# How to get A2DP support on windows xp?



## manishji (Aug 5, 2007)

I have purchased a stereo bluetooth headset and would like to use it with my pc to listen to music. I have a bluetooth dongle with widcomm software on the pc but I don't know how to go about it. Pairing is not an issue because that happens easily but I do not get sound output on the headset.
Someone with knowledge please share it
thanks
manish


----------



## aryayush (Aug 5, 2007)

I don't think what you are trying to do is possible.


----------



## hemant_mathur (Aug 5, 2007)

I can be done. I have done this with my nokia bluetooth earset. I'll get the exact steps in a few hours when i get back home.


----------



## manishji (Aug 6, 2007)

Isn't there any one who knows the solution. Hemant sounded quite confident though.


----------



## hemant_mathur (Aug 7, 2007)

I have a bluesoleil bluetooth dongle and nokia bluetooth earset. The following steps work for me but some steps may differ for you so change accordingly.
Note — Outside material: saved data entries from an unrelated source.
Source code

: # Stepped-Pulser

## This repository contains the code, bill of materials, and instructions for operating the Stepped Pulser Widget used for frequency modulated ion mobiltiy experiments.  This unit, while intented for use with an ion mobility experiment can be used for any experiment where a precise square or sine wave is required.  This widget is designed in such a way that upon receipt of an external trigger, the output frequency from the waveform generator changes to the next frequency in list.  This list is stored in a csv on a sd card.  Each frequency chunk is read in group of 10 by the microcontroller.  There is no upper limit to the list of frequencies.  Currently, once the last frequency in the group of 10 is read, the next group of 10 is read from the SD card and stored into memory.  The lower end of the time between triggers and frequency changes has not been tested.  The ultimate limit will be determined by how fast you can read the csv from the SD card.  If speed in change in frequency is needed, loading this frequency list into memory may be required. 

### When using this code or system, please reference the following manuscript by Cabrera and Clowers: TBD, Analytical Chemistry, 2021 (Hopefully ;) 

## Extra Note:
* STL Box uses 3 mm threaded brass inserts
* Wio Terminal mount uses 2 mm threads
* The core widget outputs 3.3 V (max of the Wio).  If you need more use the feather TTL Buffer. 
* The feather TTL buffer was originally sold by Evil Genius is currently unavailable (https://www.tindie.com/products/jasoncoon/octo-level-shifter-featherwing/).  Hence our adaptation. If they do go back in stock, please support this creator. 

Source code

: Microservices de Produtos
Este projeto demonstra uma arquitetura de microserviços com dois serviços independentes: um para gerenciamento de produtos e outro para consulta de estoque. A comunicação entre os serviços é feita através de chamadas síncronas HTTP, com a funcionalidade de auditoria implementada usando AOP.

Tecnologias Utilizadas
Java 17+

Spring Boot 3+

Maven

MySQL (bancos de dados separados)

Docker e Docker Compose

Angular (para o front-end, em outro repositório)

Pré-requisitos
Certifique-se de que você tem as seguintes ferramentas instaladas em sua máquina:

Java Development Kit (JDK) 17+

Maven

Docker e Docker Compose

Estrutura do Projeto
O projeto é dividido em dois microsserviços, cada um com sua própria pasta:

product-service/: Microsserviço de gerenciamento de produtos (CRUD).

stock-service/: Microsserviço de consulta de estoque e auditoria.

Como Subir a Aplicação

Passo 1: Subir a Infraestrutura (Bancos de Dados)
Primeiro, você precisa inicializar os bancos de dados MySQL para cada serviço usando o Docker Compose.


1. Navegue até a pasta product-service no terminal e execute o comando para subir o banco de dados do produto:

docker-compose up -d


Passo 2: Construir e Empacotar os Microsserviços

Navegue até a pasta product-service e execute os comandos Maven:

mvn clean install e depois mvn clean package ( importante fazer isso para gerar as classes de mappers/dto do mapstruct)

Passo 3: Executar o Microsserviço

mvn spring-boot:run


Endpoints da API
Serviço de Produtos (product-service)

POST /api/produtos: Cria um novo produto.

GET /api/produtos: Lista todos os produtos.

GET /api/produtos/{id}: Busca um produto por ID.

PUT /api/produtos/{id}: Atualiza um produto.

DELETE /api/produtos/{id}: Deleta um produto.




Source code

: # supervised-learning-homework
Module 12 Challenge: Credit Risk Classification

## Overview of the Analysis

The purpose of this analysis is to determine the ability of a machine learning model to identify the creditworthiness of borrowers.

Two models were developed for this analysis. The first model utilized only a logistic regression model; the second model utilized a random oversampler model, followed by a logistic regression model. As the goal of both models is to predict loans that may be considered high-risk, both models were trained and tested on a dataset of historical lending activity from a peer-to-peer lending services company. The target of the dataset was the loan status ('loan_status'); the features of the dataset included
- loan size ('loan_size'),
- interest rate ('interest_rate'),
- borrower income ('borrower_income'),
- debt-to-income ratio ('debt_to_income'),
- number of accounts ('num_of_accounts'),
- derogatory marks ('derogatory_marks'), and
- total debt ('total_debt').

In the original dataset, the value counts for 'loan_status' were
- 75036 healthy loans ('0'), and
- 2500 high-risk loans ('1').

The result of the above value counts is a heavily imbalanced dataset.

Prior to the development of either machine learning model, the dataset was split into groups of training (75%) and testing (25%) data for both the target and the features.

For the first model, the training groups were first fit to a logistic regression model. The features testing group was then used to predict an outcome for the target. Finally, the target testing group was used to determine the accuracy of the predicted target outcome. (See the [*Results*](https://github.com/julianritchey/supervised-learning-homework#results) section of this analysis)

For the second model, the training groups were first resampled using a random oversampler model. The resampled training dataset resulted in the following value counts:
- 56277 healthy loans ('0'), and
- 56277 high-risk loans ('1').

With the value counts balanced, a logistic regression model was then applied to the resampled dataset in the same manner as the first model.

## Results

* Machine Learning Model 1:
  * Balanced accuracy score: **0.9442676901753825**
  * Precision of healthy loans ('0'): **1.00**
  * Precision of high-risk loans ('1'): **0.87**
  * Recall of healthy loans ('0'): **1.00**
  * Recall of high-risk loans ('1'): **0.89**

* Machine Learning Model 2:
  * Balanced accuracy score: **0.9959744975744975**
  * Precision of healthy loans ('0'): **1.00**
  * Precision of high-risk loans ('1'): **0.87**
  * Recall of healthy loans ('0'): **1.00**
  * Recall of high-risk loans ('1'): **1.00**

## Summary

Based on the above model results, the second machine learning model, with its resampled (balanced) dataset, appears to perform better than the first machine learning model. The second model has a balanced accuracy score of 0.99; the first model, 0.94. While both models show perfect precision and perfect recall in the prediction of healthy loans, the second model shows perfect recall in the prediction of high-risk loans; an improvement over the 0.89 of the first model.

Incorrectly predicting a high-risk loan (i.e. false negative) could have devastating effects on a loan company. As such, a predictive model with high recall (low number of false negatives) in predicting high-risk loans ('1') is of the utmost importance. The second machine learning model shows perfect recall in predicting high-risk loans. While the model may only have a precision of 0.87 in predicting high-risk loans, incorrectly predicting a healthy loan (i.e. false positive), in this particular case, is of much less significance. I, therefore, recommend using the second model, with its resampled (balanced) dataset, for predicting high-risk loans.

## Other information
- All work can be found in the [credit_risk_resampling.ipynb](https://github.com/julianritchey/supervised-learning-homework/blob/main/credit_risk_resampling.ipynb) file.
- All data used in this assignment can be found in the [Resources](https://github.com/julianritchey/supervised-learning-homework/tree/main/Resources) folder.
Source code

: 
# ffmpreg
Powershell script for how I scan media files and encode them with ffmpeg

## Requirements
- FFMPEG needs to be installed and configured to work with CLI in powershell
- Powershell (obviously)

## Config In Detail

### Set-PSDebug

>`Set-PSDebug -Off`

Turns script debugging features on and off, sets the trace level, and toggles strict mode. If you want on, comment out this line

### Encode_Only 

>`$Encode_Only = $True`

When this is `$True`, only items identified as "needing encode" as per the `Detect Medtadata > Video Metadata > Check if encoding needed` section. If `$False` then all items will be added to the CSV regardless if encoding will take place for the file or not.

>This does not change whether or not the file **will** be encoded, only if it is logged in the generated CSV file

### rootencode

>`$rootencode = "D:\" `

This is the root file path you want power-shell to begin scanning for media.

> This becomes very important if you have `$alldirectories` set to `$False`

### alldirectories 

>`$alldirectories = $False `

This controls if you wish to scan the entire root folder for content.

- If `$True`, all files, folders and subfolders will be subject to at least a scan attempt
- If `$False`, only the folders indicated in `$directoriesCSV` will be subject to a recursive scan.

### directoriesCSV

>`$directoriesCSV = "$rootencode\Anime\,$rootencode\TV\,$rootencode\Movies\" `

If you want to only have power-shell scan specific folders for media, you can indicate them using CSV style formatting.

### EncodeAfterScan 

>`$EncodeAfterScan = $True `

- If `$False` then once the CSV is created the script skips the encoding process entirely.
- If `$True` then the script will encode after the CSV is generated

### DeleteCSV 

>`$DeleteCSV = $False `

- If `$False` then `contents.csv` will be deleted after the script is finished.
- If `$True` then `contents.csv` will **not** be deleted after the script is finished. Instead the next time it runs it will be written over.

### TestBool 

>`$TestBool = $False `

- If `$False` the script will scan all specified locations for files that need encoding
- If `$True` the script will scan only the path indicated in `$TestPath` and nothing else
I. Steps in Bluesoleil window --

1. Pair the headphones
2. Connect 'bluetooth headset service'
3. make 'default audio device'

II. Steps in Control Panel --

1. Start control panel -> sounds and audio devices.
2. Goto Audio tab
3. Change sound playback default device to "Bluetooth .."


III. Steps in WMP 11 --
1. open wmp
2. Goto more options -> devices -> speakers
3. Change 'audio device to use' to 'directsound: bluetooth ..'
4. ok and play songs.


----------